Versos cretinos, crônicas escrotas e contos requentados. O resto é pura prosa.

quinta-feira, 15 de setembro de 2016

O Arrudas desemboca no Mar Báltico - segunda parte

Os Quinze

O espaço-tempo é relativo. De 12 anos até os 15 e dos 15 até os 17, decorrem décadas.  Equivalem à distância entre os 30 e os 40 ou entre os 40 e os 50. Por uma questão de proporção, é preciso escolher alguns anos mais emblemáticos, mesmo com o risco de deixar de fora eventos muito significativos. Como eu vou e volto nesse contínuum, ora visitando o passado com minha consciência presente; ora recuperando meus olhos de criança ou de adolescente; o que ficou para trás será retomado em algum momento, se valer a pena.
Os 15 são definitivamente um divisor de águas. Nesse ano, nasceu uma barba cerrada, que me permitia assistir os filmes de 18 anos. Deixei para trás aqueles vergonhosos 1,60 m. Emagreci. Entrei para o primeiro científico. Turma mista.
Deixei de ser um bicho do mato que sofria com as brincadeiras dos colegas mais velhos. A turma saia junta para beber, para as festas e excursões. Em vez de colecionar maços de cigarros, tornei-me um consumidor. As preferidas eram as cigarrilhas Vedete. Baratas e fáceis de serem escondidas. A primeira namorada só veio aos 17, mas as primeiras experiências sexuais, com a vizinha da minha avó, começaram nessa época. 
O que eu pensava das coisas em geral, da existência, do meu lugar no Universo? Lembro uma conversa embaraçosa com o Xexéu. O apelido era devido ao cabelo meio alourado e desgrenhado, parecido com a plumagem do passarinho. A turma era um zoológico. O Cobra era Cobra por força do sobrenome. O Bezerro, por ser a cria preferida da Vaca Holandesa, nossa professora de matemática.

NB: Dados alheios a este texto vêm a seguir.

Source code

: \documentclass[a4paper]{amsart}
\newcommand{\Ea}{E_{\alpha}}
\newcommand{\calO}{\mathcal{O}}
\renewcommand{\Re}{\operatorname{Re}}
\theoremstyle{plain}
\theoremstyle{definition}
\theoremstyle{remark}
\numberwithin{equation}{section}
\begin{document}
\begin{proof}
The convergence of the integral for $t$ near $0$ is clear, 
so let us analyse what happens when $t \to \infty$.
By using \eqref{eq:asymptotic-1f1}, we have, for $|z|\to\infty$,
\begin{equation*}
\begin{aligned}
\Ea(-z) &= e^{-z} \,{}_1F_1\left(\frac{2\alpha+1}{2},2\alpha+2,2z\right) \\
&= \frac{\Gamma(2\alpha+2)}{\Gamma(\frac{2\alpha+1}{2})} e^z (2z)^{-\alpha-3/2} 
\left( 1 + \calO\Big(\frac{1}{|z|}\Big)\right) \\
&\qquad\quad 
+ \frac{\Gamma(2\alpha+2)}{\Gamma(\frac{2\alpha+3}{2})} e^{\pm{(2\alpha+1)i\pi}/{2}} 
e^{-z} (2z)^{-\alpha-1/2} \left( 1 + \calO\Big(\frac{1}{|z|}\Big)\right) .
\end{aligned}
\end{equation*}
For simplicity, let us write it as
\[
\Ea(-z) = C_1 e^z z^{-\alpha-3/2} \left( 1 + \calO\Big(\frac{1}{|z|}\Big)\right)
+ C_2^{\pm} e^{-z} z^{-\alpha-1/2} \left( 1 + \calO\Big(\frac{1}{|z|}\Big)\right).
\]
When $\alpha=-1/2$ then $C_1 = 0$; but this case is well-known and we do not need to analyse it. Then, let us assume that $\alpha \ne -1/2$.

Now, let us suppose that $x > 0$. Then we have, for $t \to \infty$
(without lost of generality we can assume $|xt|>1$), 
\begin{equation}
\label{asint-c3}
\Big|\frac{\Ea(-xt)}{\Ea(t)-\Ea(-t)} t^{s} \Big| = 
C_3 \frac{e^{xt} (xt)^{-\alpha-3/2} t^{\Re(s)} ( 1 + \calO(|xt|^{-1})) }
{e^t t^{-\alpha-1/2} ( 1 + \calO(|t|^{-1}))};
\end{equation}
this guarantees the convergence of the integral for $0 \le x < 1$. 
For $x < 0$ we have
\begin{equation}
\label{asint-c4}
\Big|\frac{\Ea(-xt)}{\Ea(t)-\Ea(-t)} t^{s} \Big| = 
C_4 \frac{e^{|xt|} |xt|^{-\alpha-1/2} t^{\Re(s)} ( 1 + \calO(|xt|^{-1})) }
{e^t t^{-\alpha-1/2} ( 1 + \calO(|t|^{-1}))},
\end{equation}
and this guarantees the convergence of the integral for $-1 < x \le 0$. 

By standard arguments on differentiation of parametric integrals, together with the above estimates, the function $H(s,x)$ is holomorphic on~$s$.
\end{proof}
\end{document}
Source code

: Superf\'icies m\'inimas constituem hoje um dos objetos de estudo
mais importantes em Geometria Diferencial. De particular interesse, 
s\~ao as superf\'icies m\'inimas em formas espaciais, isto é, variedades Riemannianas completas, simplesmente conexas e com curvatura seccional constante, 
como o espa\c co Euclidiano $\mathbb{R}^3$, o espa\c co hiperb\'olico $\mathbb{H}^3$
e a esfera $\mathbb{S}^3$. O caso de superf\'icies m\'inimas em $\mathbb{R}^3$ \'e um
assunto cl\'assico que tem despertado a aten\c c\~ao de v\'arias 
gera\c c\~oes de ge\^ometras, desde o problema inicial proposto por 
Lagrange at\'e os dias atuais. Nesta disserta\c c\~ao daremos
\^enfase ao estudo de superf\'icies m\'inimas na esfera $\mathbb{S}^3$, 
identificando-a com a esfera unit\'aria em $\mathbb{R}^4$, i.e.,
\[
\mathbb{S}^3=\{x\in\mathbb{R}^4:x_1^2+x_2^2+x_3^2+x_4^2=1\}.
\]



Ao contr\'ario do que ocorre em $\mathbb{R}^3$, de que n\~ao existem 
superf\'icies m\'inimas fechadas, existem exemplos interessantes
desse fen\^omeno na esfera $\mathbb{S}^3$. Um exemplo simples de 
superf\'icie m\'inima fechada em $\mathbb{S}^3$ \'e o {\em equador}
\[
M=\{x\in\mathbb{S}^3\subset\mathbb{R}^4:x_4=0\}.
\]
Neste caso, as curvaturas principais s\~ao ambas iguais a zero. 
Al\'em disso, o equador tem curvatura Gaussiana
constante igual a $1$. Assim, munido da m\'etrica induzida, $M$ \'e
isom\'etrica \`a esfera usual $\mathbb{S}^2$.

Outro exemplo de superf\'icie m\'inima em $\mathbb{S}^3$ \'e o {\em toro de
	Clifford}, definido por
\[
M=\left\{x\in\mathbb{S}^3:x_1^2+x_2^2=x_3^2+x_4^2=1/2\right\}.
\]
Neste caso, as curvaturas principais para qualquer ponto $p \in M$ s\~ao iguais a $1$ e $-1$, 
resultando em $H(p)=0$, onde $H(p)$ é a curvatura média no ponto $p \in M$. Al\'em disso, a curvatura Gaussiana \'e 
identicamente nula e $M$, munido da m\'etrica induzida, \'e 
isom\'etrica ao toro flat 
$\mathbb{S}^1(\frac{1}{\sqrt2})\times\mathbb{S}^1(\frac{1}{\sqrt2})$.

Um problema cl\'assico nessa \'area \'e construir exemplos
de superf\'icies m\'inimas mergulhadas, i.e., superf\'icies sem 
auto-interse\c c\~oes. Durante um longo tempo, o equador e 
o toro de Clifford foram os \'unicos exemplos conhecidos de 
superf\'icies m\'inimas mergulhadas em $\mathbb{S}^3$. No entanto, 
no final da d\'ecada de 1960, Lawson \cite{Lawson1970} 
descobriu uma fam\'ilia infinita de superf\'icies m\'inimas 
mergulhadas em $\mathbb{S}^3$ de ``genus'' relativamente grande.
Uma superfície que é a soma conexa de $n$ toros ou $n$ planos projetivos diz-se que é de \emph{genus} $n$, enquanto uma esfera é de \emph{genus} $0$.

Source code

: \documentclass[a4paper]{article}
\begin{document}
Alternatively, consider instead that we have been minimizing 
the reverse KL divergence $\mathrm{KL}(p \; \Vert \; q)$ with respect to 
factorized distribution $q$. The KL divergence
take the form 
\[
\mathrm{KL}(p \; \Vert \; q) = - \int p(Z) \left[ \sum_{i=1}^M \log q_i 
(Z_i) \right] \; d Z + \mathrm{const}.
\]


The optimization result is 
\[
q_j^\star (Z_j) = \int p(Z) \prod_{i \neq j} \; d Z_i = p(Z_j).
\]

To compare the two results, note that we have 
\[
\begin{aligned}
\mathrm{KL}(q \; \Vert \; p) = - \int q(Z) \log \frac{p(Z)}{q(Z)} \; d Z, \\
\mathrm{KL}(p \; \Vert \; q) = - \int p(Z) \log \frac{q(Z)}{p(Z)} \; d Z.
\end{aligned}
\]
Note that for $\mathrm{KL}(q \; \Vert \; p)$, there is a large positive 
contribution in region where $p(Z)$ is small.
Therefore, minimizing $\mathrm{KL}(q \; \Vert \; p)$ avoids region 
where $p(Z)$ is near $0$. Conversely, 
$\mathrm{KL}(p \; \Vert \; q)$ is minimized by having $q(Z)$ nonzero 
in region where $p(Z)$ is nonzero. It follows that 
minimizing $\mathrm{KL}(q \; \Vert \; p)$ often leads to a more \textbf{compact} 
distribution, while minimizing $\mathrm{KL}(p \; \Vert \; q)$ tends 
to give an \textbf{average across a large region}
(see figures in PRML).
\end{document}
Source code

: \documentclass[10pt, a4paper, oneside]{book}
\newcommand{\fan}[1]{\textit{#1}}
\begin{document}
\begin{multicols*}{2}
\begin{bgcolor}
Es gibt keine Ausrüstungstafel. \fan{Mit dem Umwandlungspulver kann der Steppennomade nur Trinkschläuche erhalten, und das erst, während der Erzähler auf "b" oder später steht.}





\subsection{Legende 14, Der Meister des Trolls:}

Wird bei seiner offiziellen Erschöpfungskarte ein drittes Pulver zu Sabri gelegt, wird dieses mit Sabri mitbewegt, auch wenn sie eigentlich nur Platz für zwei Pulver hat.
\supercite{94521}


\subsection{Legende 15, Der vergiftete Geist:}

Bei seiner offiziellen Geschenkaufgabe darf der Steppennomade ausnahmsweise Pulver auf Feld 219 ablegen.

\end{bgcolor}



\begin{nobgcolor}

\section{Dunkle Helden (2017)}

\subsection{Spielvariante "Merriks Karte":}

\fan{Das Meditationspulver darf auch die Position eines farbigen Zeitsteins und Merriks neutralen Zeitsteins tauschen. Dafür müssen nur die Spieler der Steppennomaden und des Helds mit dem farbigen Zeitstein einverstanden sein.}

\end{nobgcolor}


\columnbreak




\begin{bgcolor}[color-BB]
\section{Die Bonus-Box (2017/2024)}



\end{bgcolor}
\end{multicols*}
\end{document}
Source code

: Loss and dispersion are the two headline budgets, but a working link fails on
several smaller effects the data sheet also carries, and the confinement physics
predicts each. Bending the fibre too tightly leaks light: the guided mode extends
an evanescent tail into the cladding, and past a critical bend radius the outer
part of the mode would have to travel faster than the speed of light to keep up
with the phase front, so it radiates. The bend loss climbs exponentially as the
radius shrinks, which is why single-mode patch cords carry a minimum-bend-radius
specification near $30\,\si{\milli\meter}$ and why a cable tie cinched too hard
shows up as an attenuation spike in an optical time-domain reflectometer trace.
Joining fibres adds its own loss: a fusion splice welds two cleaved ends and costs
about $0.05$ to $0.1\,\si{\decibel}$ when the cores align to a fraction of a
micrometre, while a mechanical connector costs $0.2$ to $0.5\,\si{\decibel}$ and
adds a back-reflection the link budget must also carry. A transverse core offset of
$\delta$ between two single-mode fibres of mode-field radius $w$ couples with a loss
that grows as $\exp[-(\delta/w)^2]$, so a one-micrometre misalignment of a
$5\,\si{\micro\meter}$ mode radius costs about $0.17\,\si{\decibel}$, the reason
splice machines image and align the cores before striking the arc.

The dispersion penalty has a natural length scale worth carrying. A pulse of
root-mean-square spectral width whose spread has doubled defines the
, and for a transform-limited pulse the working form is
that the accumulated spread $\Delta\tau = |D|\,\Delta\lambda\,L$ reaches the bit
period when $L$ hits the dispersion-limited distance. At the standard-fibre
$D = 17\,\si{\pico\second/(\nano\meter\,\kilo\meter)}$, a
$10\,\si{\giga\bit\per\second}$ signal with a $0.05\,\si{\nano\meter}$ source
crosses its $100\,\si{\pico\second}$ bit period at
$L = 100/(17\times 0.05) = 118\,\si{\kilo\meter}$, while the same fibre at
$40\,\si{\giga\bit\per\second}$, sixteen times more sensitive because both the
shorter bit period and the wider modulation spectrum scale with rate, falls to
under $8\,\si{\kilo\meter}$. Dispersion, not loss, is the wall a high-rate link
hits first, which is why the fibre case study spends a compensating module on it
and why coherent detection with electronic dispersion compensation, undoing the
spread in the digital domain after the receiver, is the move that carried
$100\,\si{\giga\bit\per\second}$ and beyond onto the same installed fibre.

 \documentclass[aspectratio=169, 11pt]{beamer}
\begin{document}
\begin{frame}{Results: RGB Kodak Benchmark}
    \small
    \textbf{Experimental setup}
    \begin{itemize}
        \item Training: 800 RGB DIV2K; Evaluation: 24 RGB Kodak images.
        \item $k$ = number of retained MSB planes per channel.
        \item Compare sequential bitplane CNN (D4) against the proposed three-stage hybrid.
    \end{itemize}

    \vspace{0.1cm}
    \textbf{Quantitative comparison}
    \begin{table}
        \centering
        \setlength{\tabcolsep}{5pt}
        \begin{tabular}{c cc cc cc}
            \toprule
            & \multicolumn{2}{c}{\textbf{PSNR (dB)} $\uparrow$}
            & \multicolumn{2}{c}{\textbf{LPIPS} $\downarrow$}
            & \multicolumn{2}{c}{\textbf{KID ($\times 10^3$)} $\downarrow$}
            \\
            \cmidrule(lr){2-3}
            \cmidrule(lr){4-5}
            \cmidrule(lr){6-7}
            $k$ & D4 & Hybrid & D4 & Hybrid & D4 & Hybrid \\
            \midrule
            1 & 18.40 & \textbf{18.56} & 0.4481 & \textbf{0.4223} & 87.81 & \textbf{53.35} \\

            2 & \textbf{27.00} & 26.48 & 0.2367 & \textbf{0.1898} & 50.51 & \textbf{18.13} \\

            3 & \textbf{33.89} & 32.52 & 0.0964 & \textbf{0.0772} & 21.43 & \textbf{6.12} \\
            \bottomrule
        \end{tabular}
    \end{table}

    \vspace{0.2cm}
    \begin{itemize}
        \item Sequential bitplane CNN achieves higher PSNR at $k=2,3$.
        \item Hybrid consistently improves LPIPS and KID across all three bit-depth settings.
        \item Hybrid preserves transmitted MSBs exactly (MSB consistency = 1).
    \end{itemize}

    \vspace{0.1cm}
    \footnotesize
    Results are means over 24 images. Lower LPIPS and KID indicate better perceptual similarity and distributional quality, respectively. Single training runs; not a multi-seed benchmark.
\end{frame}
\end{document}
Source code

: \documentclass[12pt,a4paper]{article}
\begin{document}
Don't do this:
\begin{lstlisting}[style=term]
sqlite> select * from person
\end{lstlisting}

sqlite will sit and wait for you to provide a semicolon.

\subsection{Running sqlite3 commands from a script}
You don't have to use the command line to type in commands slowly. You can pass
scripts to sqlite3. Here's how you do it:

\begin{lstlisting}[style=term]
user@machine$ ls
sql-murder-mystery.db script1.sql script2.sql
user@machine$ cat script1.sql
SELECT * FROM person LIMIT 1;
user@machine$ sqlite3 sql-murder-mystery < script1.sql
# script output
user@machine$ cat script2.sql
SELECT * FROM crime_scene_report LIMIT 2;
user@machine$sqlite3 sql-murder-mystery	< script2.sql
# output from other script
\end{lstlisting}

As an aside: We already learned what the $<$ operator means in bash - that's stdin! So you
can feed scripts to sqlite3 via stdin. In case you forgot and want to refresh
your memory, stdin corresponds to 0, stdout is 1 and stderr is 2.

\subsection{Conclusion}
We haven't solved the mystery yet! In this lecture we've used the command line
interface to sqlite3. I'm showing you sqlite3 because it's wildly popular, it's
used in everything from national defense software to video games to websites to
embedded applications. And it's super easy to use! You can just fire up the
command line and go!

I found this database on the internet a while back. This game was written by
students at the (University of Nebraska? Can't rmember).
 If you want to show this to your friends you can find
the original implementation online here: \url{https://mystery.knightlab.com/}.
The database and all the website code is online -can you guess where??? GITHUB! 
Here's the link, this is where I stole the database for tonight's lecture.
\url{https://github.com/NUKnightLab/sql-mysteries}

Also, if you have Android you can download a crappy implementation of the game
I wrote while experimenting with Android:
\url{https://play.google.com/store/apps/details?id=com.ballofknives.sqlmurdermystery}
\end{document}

Que devia o apelido aos seus grandes olhos azuis e desesperados. E a uma certa pachorra bovina, com que reagia às brincadeiras pesadas da turma. O Bezerro tinha o cabelo curto e empastado – consequência das lambidas da Vaca. O Barrão era mais velho e ostentava uma pança digna de um porco novo inteiro. Acho que o zoológico terminava com esses espécimes. Havia o Buick, não sei por que cargas d’água. O Maranhão, por conta de seu estado natal. E eu, Garrafa, por conta dos óculos fundo de garrafa, graças a uma miopia que só me permitia contar os dedos da mão do oculista até um metro de distância.
Certo dia, eu havia passado na Biblioteca e descido a Bahia para o centro, com o Xexéu, que ia pegar o ônibus para Santa Tereza. Bem na Afonso Pena, onde íamos nos separar, ele me pergunta, sem maiores introduções: o que você acha do homem?
O Xexéu, Ferrugem ou Beatnik, tinha a cara dos anos sessenta: barbicha rala e óculos de intelectual. Era enturmado com a esquerda católica. Que, a essas alturas, estava deixando Maritain para trás e mergulhando em um humanismo mais engajado. Eu lia de tudo e não sintetizava nada daquela mistureba de Dostoievsky com Bertrand Russel. Em política, era contra os militares e os americanos e apoiava o socialismo, o que não queria dizer muita coisa. A maioria no Estadual pensava assim.
Eu queria ser livre, antes de mais nada. E mergulhar de cabeça nas novas experiências. Queria ser campeão mundial de xadrez. Queria dar uma carga de baioneta e morrer como um herói. Queria beber como um herói. Queria me envolver com uma daquelas heroínas de Dostoievsky, bem trágica.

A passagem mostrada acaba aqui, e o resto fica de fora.